While Arce was successful in his presidential bid, the general election resulted in the loss of the supermajority of more than two-thirds in both chambers of government which MAS had enjoyed since 2009. In order to mitigate this loss, MAS legislators in the outgoing assembly used their final days of control over both chambers of government to amend regulations governing both bodies so that motions that previously required the agreement of two-thirds would now only require a simple majority, an action various opposition leaders and legislators condemned.[25][26]

For his part, Arce endorsed the changes, saying that the decision "wakes up [the government]" for the incoming assembly. "What our Assembly has done is maintain legality. There are many laws that are going to be approved with two-thirds. That is established by the regulations and there should be no concern".[26]

Presidency (2020–present)[edit]

Inauguration of Arce and David Choquehuanca on 8 November 2020


Arce was symbolically inaugurated in Tiwanaku during a private ceremony on 6 November as part of an indigenous ritual.[27] He was officially inaugurated on 8 November.[1] The event was attended by former presidents Eduardo Rodríguez Veltzé and Carlos Mesa as well as various presidents of neighbouring countries.
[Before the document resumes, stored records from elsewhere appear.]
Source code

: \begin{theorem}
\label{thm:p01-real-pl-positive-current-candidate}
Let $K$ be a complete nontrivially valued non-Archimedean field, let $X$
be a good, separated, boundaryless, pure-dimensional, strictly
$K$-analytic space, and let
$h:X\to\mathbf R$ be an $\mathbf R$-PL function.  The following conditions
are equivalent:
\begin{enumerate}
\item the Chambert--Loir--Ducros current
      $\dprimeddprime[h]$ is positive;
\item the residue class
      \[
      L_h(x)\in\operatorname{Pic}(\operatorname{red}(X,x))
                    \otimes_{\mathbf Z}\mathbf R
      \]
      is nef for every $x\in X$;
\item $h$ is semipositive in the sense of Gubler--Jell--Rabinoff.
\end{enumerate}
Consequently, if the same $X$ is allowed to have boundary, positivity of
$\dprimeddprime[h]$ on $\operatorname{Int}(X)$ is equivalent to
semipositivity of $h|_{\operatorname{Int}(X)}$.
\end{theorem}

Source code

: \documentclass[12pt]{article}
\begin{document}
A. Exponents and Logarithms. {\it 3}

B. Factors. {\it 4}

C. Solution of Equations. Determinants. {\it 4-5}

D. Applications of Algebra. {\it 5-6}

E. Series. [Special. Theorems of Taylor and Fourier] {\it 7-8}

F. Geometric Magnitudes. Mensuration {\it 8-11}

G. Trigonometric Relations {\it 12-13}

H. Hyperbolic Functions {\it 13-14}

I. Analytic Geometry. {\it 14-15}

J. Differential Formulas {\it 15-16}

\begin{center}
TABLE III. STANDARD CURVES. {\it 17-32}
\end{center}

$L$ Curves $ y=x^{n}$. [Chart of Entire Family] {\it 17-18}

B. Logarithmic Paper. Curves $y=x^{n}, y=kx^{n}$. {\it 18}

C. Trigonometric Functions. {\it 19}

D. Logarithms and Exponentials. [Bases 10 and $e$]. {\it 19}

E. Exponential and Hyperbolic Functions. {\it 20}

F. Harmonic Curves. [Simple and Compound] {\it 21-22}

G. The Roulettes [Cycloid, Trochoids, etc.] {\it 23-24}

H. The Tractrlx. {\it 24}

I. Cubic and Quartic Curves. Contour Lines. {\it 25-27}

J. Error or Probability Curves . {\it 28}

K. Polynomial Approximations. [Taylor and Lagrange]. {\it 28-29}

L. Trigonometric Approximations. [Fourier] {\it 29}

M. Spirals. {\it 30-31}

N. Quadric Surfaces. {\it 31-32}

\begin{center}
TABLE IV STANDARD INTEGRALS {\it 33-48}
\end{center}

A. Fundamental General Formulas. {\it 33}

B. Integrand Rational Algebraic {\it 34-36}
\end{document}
Presidents Mario Abdo Benítez of Paraguay, Iván Duque Márquez of Colombia and Alberto Fernández of Argentina attended the inauguration.[28] King Felipe VI of Spain also attended and was honored as the most "illustrious guest".[29] Presidents Nicolás Maduro of Venezuela and Sebastián Piñera of Chile announced their intention to attend but shortly thereafter declined, sending their foreign ministers in their place.[28]

Notably not present was still-president Jeanine Áñez who had already left La Paz and settled in her home department of Beni a day prior.[30] Evo Morales was invited but did not return from exile in Argentina until the day after the inaugration.[31][32]


Sixteen members of the ministerial cabinet were inaugurated on 9 November. Arce's cabinet comprises thirteen men and four women.[33][34][35] A Minister of Energy remained unappointed until 13 November when the position was merged with that of Minister of Hydrocarbons. Both Ministries are managed by Franklin Molina Ortiz.[36]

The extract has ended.